2 marzo 2012
• Il vertice d’emergenza a Palazzo Chigi per fare il punto sulla Tav si conclude con Mario Monti che dice chiaramente che il progetto andrà avanti e sarà realizzato in breve tempo: «Il governo non consentirà forme di illegalità e contrasterà ogni forma di violenza»
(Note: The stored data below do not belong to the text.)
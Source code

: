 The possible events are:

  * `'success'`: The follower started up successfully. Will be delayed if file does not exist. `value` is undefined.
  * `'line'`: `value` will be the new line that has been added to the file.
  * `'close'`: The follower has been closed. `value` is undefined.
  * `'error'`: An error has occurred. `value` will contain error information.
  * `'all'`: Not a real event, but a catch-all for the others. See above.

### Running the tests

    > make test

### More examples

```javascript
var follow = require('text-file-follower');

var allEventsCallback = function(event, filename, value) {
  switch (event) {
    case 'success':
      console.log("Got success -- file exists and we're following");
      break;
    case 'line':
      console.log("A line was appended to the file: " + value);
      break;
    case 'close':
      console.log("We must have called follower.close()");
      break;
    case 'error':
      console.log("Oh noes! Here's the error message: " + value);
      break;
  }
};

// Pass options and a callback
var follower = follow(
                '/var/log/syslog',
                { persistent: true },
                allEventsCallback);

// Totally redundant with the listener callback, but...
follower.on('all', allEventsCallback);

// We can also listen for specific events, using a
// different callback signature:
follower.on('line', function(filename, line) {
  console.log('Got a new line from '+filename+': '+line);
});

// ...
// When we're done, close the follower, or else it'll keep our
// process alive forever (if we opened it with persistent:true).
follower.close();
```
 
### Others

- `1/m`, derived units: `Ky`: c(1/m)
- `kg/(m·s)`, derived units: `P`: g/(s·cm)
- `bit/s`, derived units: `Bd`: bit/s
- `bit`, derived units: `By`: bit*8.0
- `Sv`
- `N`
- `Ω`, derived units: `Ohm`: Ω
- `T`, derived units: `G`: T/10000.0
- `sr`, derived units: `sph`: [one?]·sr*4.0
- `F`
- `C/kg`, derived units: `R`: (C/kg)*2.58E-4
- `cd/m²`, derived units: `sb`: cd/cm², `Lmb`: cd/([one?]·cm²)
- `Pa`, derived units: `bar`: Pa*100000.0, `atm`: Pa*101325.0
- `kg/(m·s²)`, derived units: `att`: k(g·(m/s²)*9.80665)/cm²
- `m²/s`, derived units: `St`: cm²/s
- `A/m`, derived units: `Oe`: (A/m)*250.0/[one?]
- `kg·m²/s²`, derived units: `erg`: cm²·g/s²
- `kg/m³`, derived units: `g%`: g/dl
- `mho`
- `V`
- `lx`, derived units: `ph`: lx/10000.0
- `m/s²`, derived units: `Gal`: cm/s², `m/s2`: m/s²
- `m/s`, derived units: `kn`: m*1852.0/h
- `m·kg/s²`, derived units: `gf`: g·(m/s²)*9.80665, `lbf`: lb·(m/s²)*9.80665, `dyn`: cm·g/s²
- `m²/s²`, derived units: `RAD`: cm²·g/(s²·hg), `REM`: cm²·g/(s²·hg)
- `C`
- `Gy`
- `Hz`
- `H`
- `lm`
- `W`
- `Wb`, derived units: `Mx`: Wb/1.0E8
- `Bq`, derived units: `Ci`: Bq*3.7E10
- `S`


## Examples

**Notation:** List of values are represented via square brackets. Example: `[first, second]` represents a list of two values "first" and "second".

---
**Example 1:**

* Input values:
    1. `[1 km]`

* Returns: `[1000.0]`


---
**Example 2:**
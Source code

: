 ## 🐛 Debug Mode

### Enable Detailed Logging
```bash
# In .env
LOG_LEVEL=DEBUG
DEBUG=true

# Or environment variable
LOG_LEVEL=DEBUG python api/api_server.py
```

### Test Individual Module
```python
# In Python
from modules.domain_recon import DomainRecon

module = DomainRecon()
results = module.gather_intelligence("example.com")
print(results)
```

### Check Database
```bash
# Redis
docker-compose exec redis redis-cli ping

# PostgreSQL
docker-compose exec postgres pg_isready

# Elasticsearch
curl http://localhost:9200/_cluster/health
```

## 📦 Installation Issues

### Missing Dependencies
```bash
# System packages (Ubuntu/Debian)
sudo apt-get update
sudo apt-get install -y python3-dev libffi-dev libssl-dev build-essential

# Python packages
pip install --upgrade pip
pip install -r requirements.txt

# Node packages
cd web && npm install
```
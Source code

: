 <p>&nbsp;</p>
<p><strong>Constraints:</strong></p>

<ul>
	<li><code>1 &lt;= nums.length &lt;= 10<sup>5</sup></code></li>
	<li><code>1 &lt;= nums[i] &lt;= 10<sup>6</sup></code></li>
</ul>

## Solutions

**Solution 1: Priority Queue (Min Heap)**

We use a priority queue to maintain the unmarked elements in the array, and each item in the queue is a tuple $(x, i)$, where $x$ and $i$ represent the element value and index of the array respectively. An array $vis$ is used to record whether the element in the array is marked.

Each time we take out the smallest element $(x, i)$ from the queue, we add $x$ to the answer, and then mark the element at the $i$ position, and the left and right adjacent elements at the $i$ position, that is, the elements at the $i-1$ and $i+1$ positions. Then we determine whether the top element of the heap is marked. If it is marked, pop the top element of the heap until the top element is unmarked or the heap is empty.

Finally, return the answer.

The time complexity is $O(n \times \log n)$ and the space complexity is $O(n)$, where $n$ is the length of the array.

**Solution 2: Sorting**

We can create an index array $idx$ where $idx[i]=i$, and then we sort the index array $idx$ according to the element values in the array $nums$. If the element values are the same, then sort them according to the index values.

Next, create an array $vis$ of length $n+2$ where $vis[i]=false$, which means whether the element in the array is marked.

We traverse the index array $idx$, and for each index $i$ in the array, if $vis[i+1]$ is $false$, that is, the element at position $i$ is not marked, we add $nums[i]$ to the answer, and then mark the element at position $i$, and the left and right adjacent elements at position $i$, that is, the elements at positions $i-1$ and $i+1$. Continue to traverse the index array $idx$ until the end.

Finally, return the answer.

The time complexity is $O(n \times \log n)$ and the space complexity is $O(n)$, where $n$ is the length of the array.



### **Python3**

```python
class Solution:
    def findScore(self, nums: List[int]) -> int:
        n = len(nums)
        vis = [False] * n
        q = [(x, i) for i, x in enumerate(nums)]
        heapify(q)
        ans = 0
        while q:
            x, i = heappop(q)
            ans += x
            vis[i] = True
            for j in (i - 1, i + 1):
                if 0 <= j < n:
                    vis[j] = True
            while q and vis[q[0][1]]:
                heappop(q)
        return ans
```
• Il vertice d’emergenza a Palazzo Chigi per fare il punto sulla Tav si conclude con Mario Monti che dice chiaramente che il progetto andrà avanti e sarà realizzato in breve tempo: «Il governo non consentirà forme di illegalità e contrasterà ogni forma di violenza». A Bruxelles 25 paesi dell’Ue firmano il fiscal compact, ovvero il nuovo Patto di stabilità che prevede rigore nelle politiche di bilancio e sanzioni automatiche per chi sfora. Rimangono fuori Regno Unito e Repubblica Ceca, mentre il primo ministro spagnolo fa subito sapere che nel 2012 non rispetterà il limite del deficit perché i conti del suo Paese non lo permettono. Intanto per la prima volta da agosto lo spread tra i Btp e i bund è più basso rispetto a quello dei titoli spagnoli. Berlusconi rassicura che sosterrà Alfano come leader del centrodestra e che il Pdl non scomparirà, al massimo cambierà nome. Cameron finisce nei guai per aver cavalcato il cavallo di Rebekah Brooks, la super manager dell’impero di Murdoch coinvolta nello scandalo di mazzette e intercettazioni. Hugo Chàvez invece potrebbe avere pochi mesi di vita. Ora si trova all’Avana, dove è stato operato, e assicura di stare già meglio. Migliaia di persone a Bologna accolgono la salma di Lucio Dalla. Sull’eredità milionaria del cantante è mistero: non c’è un testamento ufficiale né parenti stretti.